Stored data entries:
______

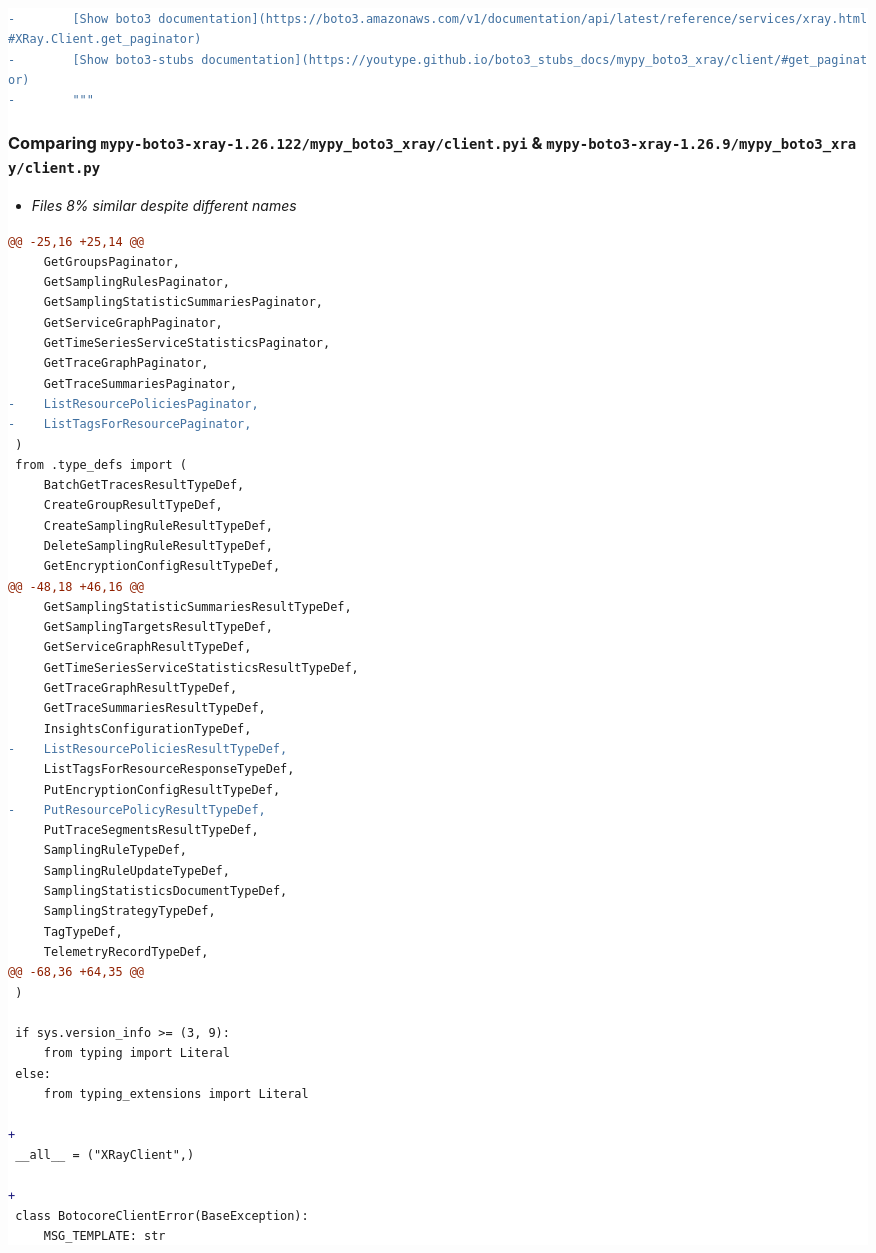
 ```diff
-        [Show boto3 documentation](https://boto3.amazonaws.com/v1/documentation/api/latest/reference/services/xray.html#XRay.Client.get_paginator)
-        [Show boto3-stubs documentation](https://youtype.github.io/boto3_stubs_docs/mypy_boto3_xray/client/#get_paginator)
-        """
```

### Comparing `mypy-boto3-xray-1.26.122/mypy_boto3_xray/client.pyi` & `mypy-boto3-xray-1.26.9/mypy_boto3_xray/client.py`

 * *Files 8% similar despite different names*

```diff
@@ -25,16 +25,14 @@
     GetGroupsPaginator,
     GetSamplingRulesPaginator,
     GetSamplingStatisticSummariesPaginator,
     GetServiceGraphPaginator,
     GetTimeSeriesServiceStatisticsPaginator,
     GetTraceGraphPaginator,
     GetTraceSummariesPaginator,
-    ListResourcePoliciesPaginator,
-    ListTagsForResourcePaginator,
 )
 from .type_defs import (
     BatchGetTracesResultTypeDef,
     CreateGroupResultTypeDef,
     CreateSamplingRuleResultTypeDef,
     DeleteSamplingRuleResultTypeDef,
     GetEncryptionConfigResultTypeDef,
@@ -48,18 +46,16 @@
     GetSamplingStatisticSummariesResultTypeDef,
     GetSamplingTargetsResultTypeDef,
     GetServiceGraphResultTypeDef,
     GetTimeSeriesServiceStatisticsResultTypeDef,
     GetTraceGraphResultTypeDef,
     GetTraceSummariesResultTypeDef,
     InsightsConfigurationTypeDef,
-    ListResourcePoliciesResultTypeDef,
     ListTagsForResourceResponseTypeDef,
     PutEncryptionConfigResultTypeDef,
-    PutResourcePolicyResultTypeDef,
     PutTraceSegmentsResultTypeDef,
     SamplingRuleTypeDef,
     SamplingRuleUpdateTypeDef,
     SamplingStatisticsDocumentTypeDef,
     SamplingStrategyTypeDef,
     TagTypeDef,
     TelemetryRecordTypeDef,
@@ -68,36 +64,35 @@
 )
 
 if sys.version_info >= (3, 9):
     from typing import Literal
 else:
     from typing_extensions import Literal
 
+
 __all__ = ("XRayClient",)
 
+
 class BotocoreClientError(BaseException):
     MSG_TEMPLATE: str
```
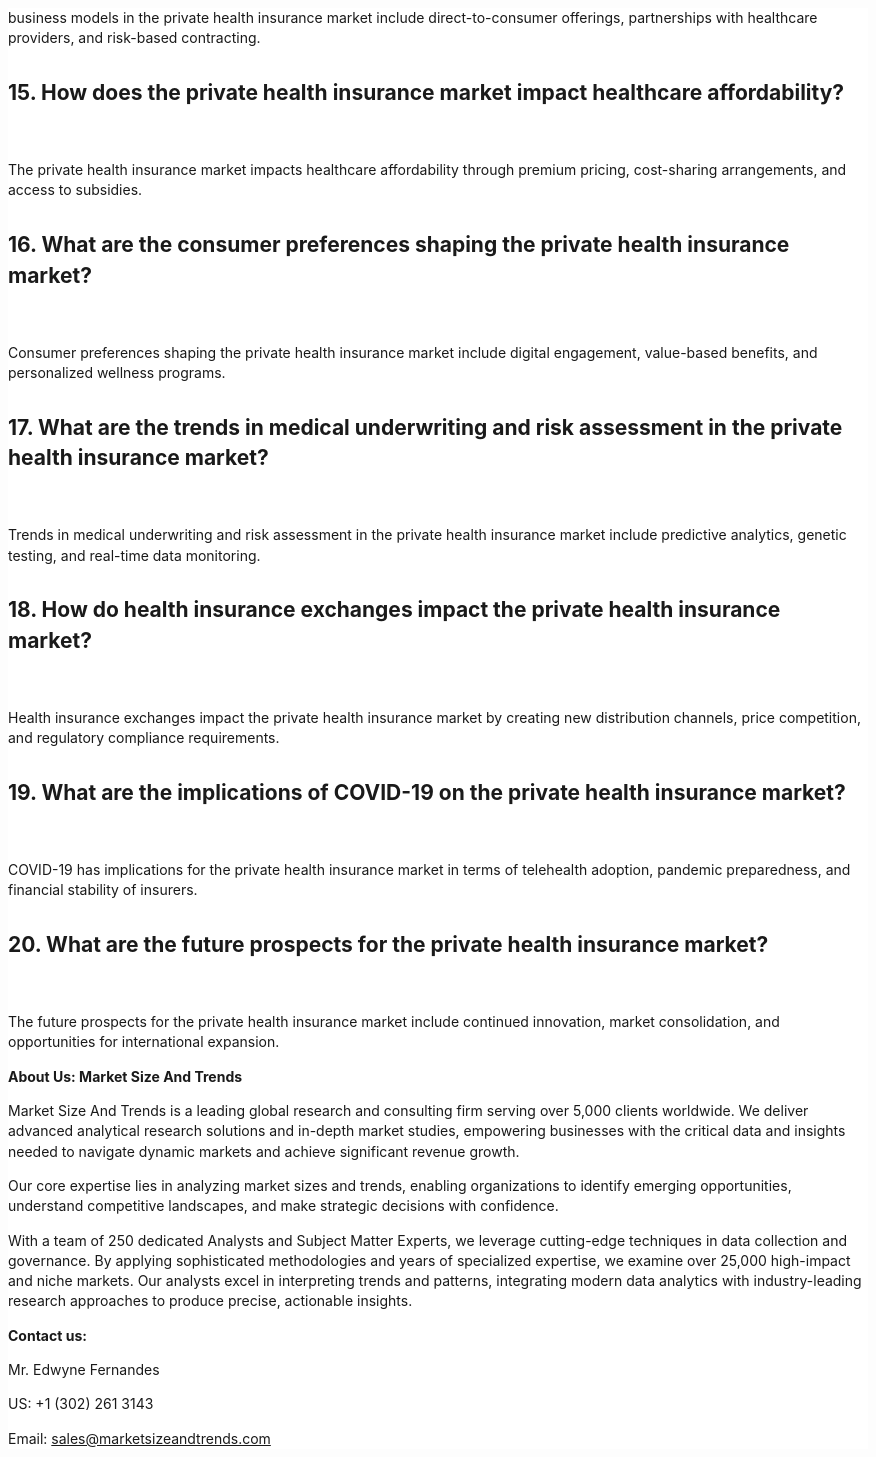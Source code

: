 business models in the private health insurance market include direct-to-consumer offerings, partnerships with healthcare providers, and risk-based contracting.</p><h2>15. How does the private health insurance market impact healthcare affordability?</h2><p>&nbsp;</p><p>The private health insurance market impacts healthcare affordability through premium pricing, cost-sharing arrangements, and access to subsidies.</p><h2>16. What are the consumer preferences shaping the private health insurance market?</h2><p>&nbsp;</p><p>Consumer preferences shaping the private health insurance market include digital engagement, value-based benefits, and personalized wellness programs.</p><h2>17. What are the trends in medical underwriting and risk assessment in the private health insurance market?</h2><p>&nbsp;</p><p>Trends in medical underwriting and risk assessment in the private health insurance market include predictive analytics, genetic testing, and real-time data monitoring.</p><h2>18. How do health insurance exchanges impact the private health insurance market?</h2><p>&nbsp;</p><p>Health insurance exchanges impact the private health insurance market by creating new distribution channels, price competition, and regulatory compliance requirements.</p><h2>19. What are the implications of COVID-19 on the private health insurance market?</h2><p>&nbsp;</p><p>COVID-19 has implications for the private health insurance market in terms of telehealth adoption, pandemic preparedness, and financial stability of insurers.</p><h2>20. What are the future prospects for the private health insurance market?</h2><p>&nbsp;</p><p>The future prospects for the private health insurance market include continued innovation, market consolidation, and opportunities for international expansion.</p></body></html></p><p><strong>About Us:&nbsp;Market Size And Trends</strong></p><p>Market Size And Trends&nbsp;is a leading global research and consulting firm serving over 5,000 clients worldwide. We deliver advanced analytical research solutions and in-depth market studies, empowering businesses with the critical data and insights needed to navigate dynamic markets and achieve significant revenue growth.</p><p>Our core expertise lies in analyzing market sizes and trends, enabling organizations to identify emerging opportunities, understand competitive landscapes, and make strategic decisions with confidence.</p><p>With a team of 250 dedicated Analysts and Subject Matter Experts, we leverage cutting-edge techniques in data collection and governance. By applying sophisticated methodologies and years of specialized expertise, we examine over 25,000 high-impact and niche markets. Our analysts excel in interpreting trends and patterns, integrating modern data analytics with industry-leading research approaches to produce precise, actionable insights.</p><p><strong>Contact us:</strong></p><p>Mr. Edwyne Fernandes</p><p>US: +1 (302) 261 3143</p><p>Email: <a href="mailto:sales@marketsizeandtrends.com">sales@marketsizeandtrends.com</a>&nbsp;</p>
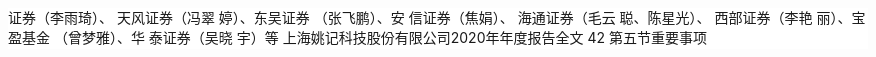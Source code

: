 证券（李雨琦）、
天风证券（冯翠
婷）、东吴证券
（张飞鹏）、安
信证券（焦娟）、
海通证券（毛云
聪、陈星光）、
西部证券（李艳
丽）、宝盈基金
（曾梦雅）、华
泰证券（吴晓
宇）等
上海姚记科技股份有限公司2020年年度报告全文
42
第五节重要事项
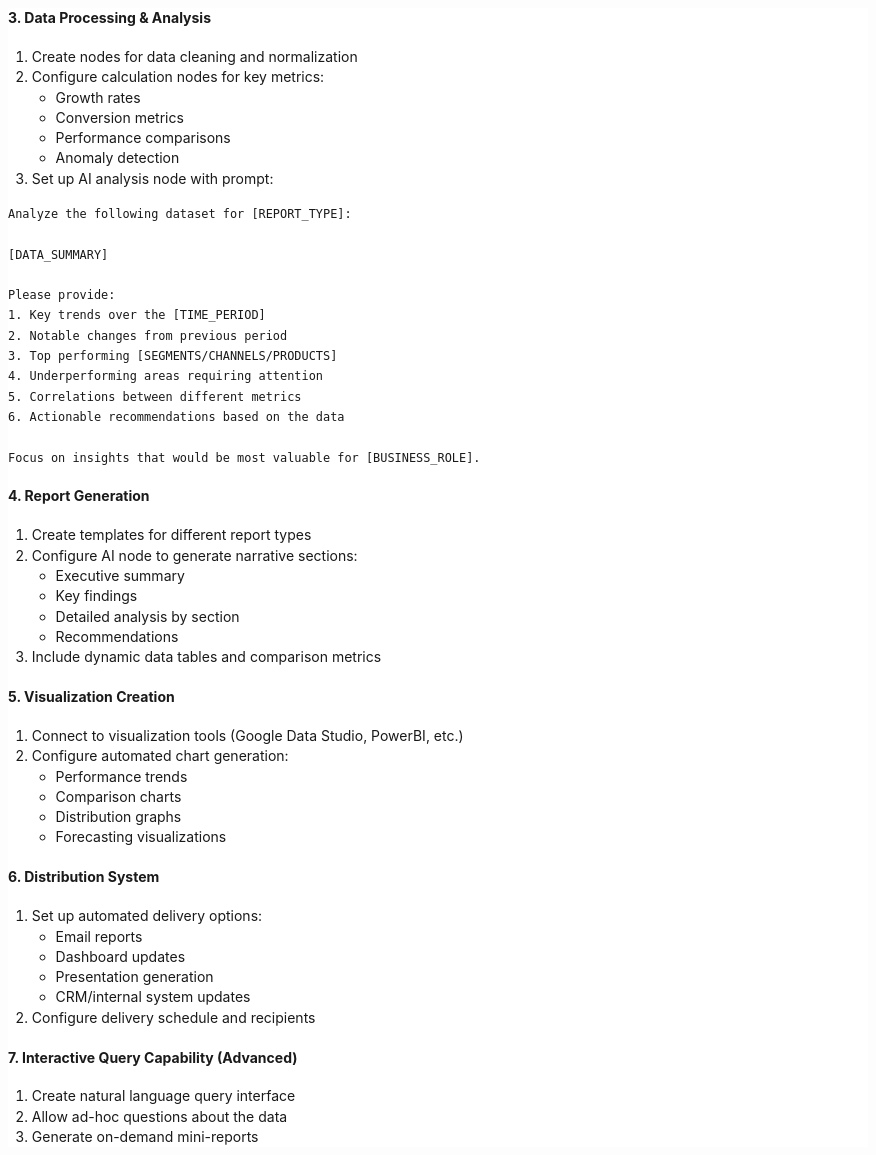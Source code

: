#### 3. Data Processing & Analysis
1. Create nodes for data cleaning and normalization
2. Configure calculation nodes for key metrics:
   - Growth rates
   - Conversion metrics
   - Performance comparisons
   - Anomaly detection
3. Set up AI analysis node with prompt:
```
Analyze the following dataset for [REPORT_TYPE]:

[DATA_SUMMARY]

Please provide:
1. Key trends over the [TIME_PERIOD]
2. Notable changes from previous period
3. Top performing [SEGMENTS/CHANNELS/PRODUCTS]
4. Underperforming areas requiring attention
5. Correlations between different metrics
6. Actionable recommendations based on the data

Focus on insights that would be most valuable for [BUSINESS_ROLE].
```

#### 4. Report Generation
1. Create templates for different report types
2. Configure AI node to generate narrative sections:
   - Executive summary
   - Key findings
   - Detailed analysis by section
   - Recommendations
3. Include dynamic data tables and comparison metrics

#### 5. Visualization Creation
1. Connect to visualization tools (Google Data Studio, PowerBI, etc.)
2. Configure automated chart generation:
   - Performance trends
   - Comparison charts
   - Distribution graphs
   - Forecasting visualizations

#### 6. Distribution System
1. Set up automated delivery options:
   - Email reports
   - Dashboard updates
   - Presentation generation
   - CRM/internal system updates
2. Configure delivery schedule and recipients

#### 7. Interactive Query Capability (Advanced)
1. Create natural language query interface
2. Allow ad-hoc questions about the data
3. Generate on-demand mini-reports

______

■ Exercise requirements:
Each record above is to be copied exactly. Drop the pictures.

■ Finished task:
 ```diff
-        [Show boto3 documentation](https://boto3.amazonaws.com/v1/documentation/api/latest/reference/services/xray.html#XRay.Client.get_paginator)
-        [Show boto3-stubs documentation](https://youtype.github.io/boto3_stubs_docs/mypy_boto3_xray/client/#get_paginator)
-        """
```

### Comparing `mypy-boto3-xray-1.26.122/mypy_boto3_xray/client.pyi` & `mypy-boto3-xray-1.26.9/mypy_boto3_xray/client.py`

 * *Files 8% similar despite different names*

```diff
@@ -25,16 +25,14 @@
     GetGroupsPaginator,
     GetSamplingRulesPaginator,
     GetSamplingStatisticSummariesPaginator,
     GetServiceGraphPaginator,
     GetTimeSeriesServiceStatisticsPaginator,
     GetTraceGraphPaginator,
     GetTraceSummariesPaginator,
-    ListResourcePoliciesPaginator,
-    ListTagsForResourcePaginator,
 )
 from .type_defs import (
     BatchGetTracesResultTypeDef,
     CreateGroupResultTypeDef,
     CreateSamplingRuleResultTypeDef,
     DeleteSamplingRuleResultTypeDef,
     GetEncryptionConfigResultTypeDef,
@@ -48,18 +46,16 @@
     GetSamplingStatisticSummariesResultTypeDef,
     GetSamplingTargetsResultTypeDef,
     GetServiceGraphResultTypeDef,
     GetTimeSeriesServiceStatisticsResultTypeDef,
     GetTraceGraphResultTypeDef,
     GetTraceSummariesResultTypeDef,
     InsightsConfigurationTypeDef,
-    ListResourcePoliciesResultTypeDef,
     ListTagsForResourceResponseTypeDef,
     PutEncryptionConfigResultTypeDef,
-    PutResourcePolicyResultTypeDef,
     PutTraceSegmentsResultTypeDef,
     SamplingRuleTypeDef,
     SamplingRuleUpdateTypeDef,
     SamplingStatisticsDocumentTypeDef,
     SamplingStrategyTypeDef,
     TagTypeDef,
     TelemetryRecordTypeDef,
@@ -68,36 +64,35 @@
 )
 
 if sys.version_info >= (3, 9):
     from typing import Literal
 else:
     from typing_extensions import Literal
 
+
 __all__ = ("XRayClient",)
 
+
 class BotocoreClientError(BaseException):
     MSG_TEMPLATE: str
```
Source code

: business models in the private health insurance market include direct-to-consumer offerings, partnerships with healthcare providers, and risk-based contracting.</p><h2>15. How does the private health insurance market impact healthcare affordability?</h2><p>&nbsp;</p><p>The private health insurance market impacts healthcare affordability through premium pricing, cost-sharing arrangements, and access to subsidies.</p><h2>16. What are the consumer preferences shaping the private health insurance market?</h2><p>&nbsp;</p><p>Consumer preferences shaping the private health insurance market include digital engagement, value-based benefits, and personalized wellness programs.</p><h2>17. What are the trends in medical underwriting and risk assessment in the private health insurance market?</h2><p>&nbsp;</p><p>Trends in medical underwriting and risk assessment in the private health insurance market include predictive analytics, genetic testing, and real-time data monitoring.</p><h2>18. How do health insurance exchanges impact the private health insurance market?</h2><p>&nbsp;</p><p>Health insurance exchanges impact the private health insurance market by creating new distribution channels, price competition, and regulatory compliance requirements.</p><h2>19. What are the implications of COVID-19 on the private health insurance market?</h2><p>&nbsp;</p><p>COVID-19 has implications for the private health insurance market in terms of telehealth adoption, pandemic preparedness, and financial stability of insurers.</p><h2>20. What are the future prospects for the private health insurance market?</h2><p>&nbsp;</p><p>The future prospects for the private health insurance market include continued innovation, market consolidation, and opportunities for international expansion.</p></body></html></p><p><strong>About Us:&nbsp;Market Size And Trends</strong></p><p>Market Size And Trends&nbsp;is a leading global research and consulting firm serving over 5,000 clients worldwide. We deliver advanced analytical research solutions and in-depth market studies, empowering businesses with the critical data and insights needed to navigate dynamic markets and achieve significant revenue growth.</p><p>Our core expertise lies in analyzing market sizes and trends, enabling organizations to identify emerging opportunities, understand competitive landscapes, and make strategic decisions with confidence.</p><p>With a team of 250 dedicated Analysts and Subject Matter Experts, we leverage cutting-edge techniques in data collection and governance. By applying sophisticated methodologies and years of specialized expertise, we examine over 25,000 high-impact and niche markets. Our analysts excel in interpreting trends and patterns, integrating modern data analytics with industry-leading research approaches to produce precise, actionable insights.</p><p><strong>Contact us:</strong></p><p>Mr. Edwyne Fernandes</p><p>US: +1 (302) 261 3143</p><p>Email: <a href="mailto:sales@marketsizeandtrends.com">sales@marketsizeandtrends.com</a>&nbsp;</p>
Source code

: 证券（李雨琦）、
天风证券（冯翠
婷）、东吴证券
（张飞鹏）、安
信证券（焦娟）、
海通证券（毛云
聪、陈星光）、
西部证券（李艳
丽）、宝盈基金
（曾梦雅）、华
泰证券（吴晓
宇）等
上海姚记科技股份有限公司2020年年度报告全文
42
第五节重要事项
Source code

:#### 3. Data Processing & Analysis
1. Create nodes for data cleaning and normalization
2. Configure calculation nodes for key metrics:
   - Growth rates
   - Conversion metrics
   - Performance comparisons
   - Anomaly detection
3. Set up AI analysis node with prompt:
```
Analyze the following dataset for [REPORT_TYPE]:

[DATA_SUMMARY]

Please provide:
1. Key trends over the [TIME_PERIOD]
2. Notable changes from previous period
3. Top performing [SEGMENTS/CHANNELS/PRODUCTS]
4. Underperforming areas requiring attention
5. Correlations between different metrics
6. Actionable recommendations based on the data

Focus on insights that would be most valuable for [BUSINESS_ROLE].
```

#### 4. Report Generation
1. Create templates for different report types
2. Configure AI node to generate narrative sections:
   - Executive summary
   - Key findings
   - Detailed analysis by section
   - Recommendations
3. Include dynamic data tables and comparison metrics

#### 5. Visualization Creation
1. Connect to visualization tools (Google Data Studio, PowerBI, etc.)
2. Configure automated chart generation:
   - Performance trends
   - Comparison charts
   - Distribution graphs
   - Forecasting visualizations

#### 6. Distribution System
1. Set up automated delivery options:
   - Email reports
   - Dashboard updates
   - Presentation generation
   - CRM/internal system updates
2. Configure delivery schedule and recipients

#### 7. Interactive Query Capability (Advanced)
1. Create natural language query interface
2. Allow ad-hoc questions about the data
3. Generate on-demand mini-reports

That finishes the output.